Learners take responsibility for their learning and me telling you to click here, then click here isn’t going to help you learn it because the learning is out of context anyway. How many times have you had previous show you how to do something only to go to do it a couple days later and not remember? Learning does not happen if there is no context for the learning to take place.
I think the other thing that bothers me about these comments (this isn’t the first, and I’m sure not the last) is in every presentation I start by giving everyone permission to be off task and do what they need to do as a learner. If you want to click, go click, go learn. I never expect you to listen, or be active with what I’m saying. If what I’m saying isn’t motivating you, isn’t pushing you, isn’t what you need as a learner then that’s my fault not yours and go be off task.
On the other end of the spectrum of course you have educators like intrepidteacher in this reflective blog post about a resent conference who is frustrated that many sessions are still doing the click here, then click here type workshops.
So here it is:
If you are looking for a presentation that is all about the tool and has nothing to do with the pedagogy or how and why you would use it…I’m not your man.
If you want a presentation where people just sit and get and don’t want to take responsibility for their own learning….I’m not your man.
That doesn’t mean we won’t “play” or “dabble” with technology. At ITSC we played with blogs for 2 hours, but people were free to click where they wanted to and taught themselves the software. I answered questions, led discussions, supported people 1-on-1, but other than pointing people in the right direction they had to learn it on their own.
What is the role of a conference? As conferences try and redefine themselves, try to stay relavent in a world where content is free and open.
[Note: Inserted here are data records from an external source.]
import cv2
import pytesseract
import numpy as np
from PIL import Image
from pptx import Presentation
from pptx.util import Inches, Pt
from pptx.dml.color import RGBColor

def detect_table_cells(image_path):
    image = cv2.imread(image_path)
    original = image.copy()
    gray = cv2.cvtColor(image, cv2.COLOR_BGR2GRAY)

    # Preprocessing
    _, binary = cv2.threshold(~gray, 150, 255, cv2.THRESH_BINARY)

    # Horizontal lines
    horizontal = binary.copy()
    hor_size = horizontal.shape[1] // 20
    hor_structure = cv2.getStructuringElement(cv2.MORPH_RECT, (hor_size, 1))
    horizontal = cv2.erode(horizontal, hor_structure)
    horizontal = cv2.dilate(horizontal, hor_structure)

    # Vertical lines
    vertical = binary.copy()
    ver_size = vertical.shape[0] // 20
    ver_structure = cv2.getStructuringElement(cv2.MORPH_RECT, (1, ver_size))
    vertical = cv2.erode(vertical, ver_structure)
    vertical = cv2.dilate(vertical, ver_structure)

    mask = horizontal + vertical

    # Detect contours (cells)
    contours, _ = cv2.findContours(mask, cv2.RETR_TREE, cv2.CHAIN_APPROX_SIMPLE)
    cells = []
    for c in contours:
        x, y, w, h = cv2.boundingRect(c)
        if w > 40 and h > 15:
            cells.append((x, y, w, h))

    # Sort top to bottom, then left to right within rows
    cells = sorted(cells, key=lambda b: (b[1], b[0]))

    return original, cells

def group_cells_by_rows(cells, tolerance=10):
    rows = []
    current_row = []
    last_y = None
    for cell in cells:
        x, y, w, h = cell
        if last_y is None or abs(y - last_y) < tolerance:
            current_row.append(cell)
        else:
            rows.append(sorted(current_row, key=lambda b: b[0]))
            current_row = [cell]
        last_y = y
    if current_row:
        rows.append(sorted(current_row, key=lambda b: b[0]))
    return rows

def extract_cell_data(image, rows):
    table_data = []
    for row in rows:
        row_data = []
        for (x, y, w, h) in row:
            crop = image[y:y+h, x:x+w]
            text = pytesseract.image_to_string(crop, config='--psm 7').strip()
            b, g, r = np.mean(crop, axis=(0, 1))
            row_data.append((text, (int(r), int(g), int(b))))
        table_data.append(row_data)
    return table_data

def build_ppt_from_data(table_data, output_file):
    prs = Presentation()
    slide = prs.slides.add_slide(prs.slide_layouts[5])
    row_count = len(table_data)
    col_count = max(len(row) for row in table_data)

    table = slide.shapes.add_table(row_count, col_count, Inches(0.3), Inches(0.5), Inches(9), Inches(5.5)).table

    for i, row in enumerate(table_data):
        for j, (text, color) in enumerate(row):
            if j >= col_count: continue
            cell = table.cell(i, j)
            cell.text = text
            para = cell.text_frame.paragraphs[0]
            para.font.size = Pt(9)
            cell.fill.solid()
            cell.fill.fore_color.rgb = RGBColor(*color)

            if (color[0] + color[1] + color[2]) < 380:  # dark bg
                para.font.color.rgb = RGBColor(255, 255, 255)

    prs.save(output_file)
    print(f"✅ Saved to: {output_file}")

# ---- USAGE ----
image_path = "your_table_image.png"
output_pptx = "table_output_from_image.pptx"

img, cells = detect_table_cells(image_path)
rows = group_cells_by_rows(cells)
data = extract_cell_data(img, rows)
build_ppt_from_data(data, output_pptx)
They become places of connections, discussions, and motivation. We still need conferences, not for the “stuff” but for the ability to come together with others and learn with them through conversations.
I’m waiting for the conference that has no sessions, has no structure. But instead is just a specific time and place for people to come together and connect, discuss and learn.
The problem: Try to sell that conference to the powers-that-be.